**Assignment:**
A bare number is the expected answer: the count of lines in the data holding "Ausschließlichkeitsrecht".

BEGIN Information given

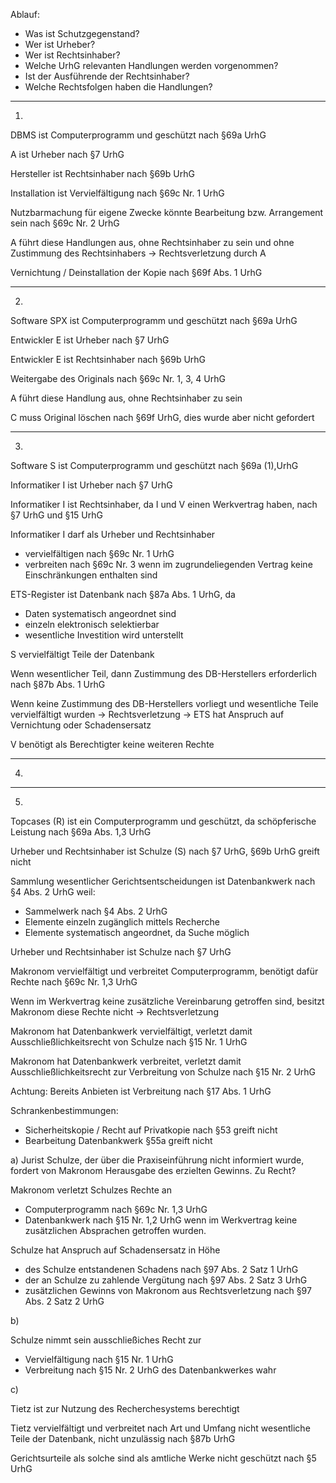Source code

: Ablauf:
- Was ist Schutzgegenstand?
- Wer ist Urheber?
- Wer ist Rechtsinhaber?
- Welche UrhG relevanten Handlungen werden vorgenommen?
- Ist der Ausführende der Rechtsinhaber?
- Welche Rechtsfolgen haben die Handlungen?

***

1.

DBMS ist Computerprogramm und geschützt nach §69a UrhG

A ist Urheber nach §7 UrhG

Hersteller ist Rechtsinhaber nach §69b UrhG

Installation ist Vervielfältigung nach §69c Nr. 1 UrhG

Nutzbarmachung für eigene Zwecke könnte Bearbeitung bzw. Arrangement sein nach §69c Nr. 2 UrhG

A führt diese Handlungen aus, ohne Rechtsinhaber zu sein und ohne Zustimmung des Rechtsinhabers
-> Rechtsverletzung durch A

Vernichtung / Deinstallation der Kopie nach §69f Abs. 1 UrhG

***

2.

Software SPX ist Computerprogramm und geschützt nach §69a UrhG

Entwickler E ist Urheber nach §7 UrhG

Entwickler E ist Rechtsinhaber nach §69b UrhG

Weitergabe des Originals nach §69c Nr. 1, 3, 4 UrhG

A führt diese Handlung aus, ohne Rechtsinhaber zu sein

C muss Original löschen nach §69f UrhG, dies wurde aber nicht gefordert


***

3.

Software S ist Computerprogramm und geschützt nach §69a (1),UrhG

Informatiker I ist Urheber nach §7 UrhG

Informatiker I ist Rechtsinhaber, da I und V einen Werkvertrag haben, nach §7 UrhG und §15 UrhG

Informatiker I darf als Urheber und Rechtsinhaber
- vervielfältigen nach §69c Nr. 1 UrhG
- verbreiten nach §69c Nr. 3
wenn im zugrundeliegenden Vertrag keine Einschränkungen enthalten sind

ETS-Register ist Datenbank nach §87a Abs. 1 UrhG, da
- Daten systematisch angeordnet sind
- einzeln elektronisch selektierbar
- wesentliche Investition wird unterstellt

S vervielfältigt Teile der Datenbank

Wenn wesentlicher Teil, dann Zustimmung des DB-Herstellers erforderlich nach §87b Abs. 1 UrhG

Wenn keine Zustimmung des DB-Herstellers vorliegt und wesentliche Teile vervielfältigt wurden
-> Rechtsverletzung -> ETS hat Anspruch auf Vernichtung oder Schadensersatz

V benötigt als Berechtigter keine weiteren Rechte

***

4.

***

5.

Topcases \(R\) ist ein Computerprogramm und geschützt, da schöpferische Leistung nach §69a Abs. 1,3 UrhG

Urheber und Rechtsinhaber ist Schulze (S) nach §7 UrhG, §69b UrhG greift nicht

Sammlung wesentlicher Gerichtsentscheidungen ist Datenbankwerk nach §4 Abs. 2 UrhG weil:
- Sammelwerk nach §4 Abs. 2 UrhG
- Elemente einzeln zugänglich mittels Recherche
- Elemente systematisch angeordnet, da Suche möglich

Urheber und Rechtsinhaber ist Schulze nach §7 UrhG

Makronom vervielfältigt und verbreitet Computerprogramm, benötigt dafür Rechte nach §69c Nr. 1,3 UrhG

Wenn im Werkvertrag keine zusätzliche Vereinbarung getroffen sind, besitzt Makronom diese Rechte nicht -> Rechtsverletzung

Makronom hat Datenbankwerk vervielfältigt, verletzt damit Ausschließlichkeitsrecht von Schulze nach §15 Nr. 1 UrhG

Makronom hat Datenbankwerk verbreitet, verletzt damit Ausschließlichkeitsrecht zur Verbreitung von Schulze nach §15 Nr. 2 UrhG

Achtung: Bereits Anbieten ist Verbreitung nach §17 Abs. 1 UrhG

Schrankenbestimmungen:
- Sicherheitskopie / Recht auf Privatkopie nach §53 greift nicht
- Bearbeitung Datenbankwerk §55a greift nicht

a) Jurist Schulze, der über die Praxiseinführung nicht informiert wurde,
fordert von Makronom Herausgabe des erzielten Gewinns. Zu
Recht?

Makronom verletzt Schulzes Rechte an
- Computerprogramm nach §69c Nr. 1,3 UrhG
- Datenbankwerk nach §15 Nr. 1,2 UrhG
wenn im Werkvertrag keine zusätzlichen Absprachen getroffen wurden.

Schulze hat Anspruch auf Schadensersatz in Höhe
- des Schulze entstandenen Schadens nach §97 Abs. 2 Satz 1 UrhG
- der an Schulze zu zahlende Vergütung nach §97 Abs. 2 Satz 3 UrhG
- zusätzlichen Gewinns von Makronom aus Rechtsverletzung nach §97 Abs. 2 Satz 2 UrhG

b)

Schulze nimmt sein ausschließiches Recht zur
- Vervielfältigung nach §15 Nr. 1 UrhG
- Verbreitung nach §15 Nr. 2 UrhG
des Datenbankwerkes wahr

c)

Tietz ist zur Nutzung des Recherchesystems berechtigt

Tietz vervielfältigt und verbreitet nach Art und Umfang nicht wesentliche Teile der Datenbank, nicht unzulässig nach §87b UrhG

Gerichtsurteile als solche sind als amtliche Werke nicht geschützt nach §5 UrhG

END Information given

**Answer to this exercise:**
2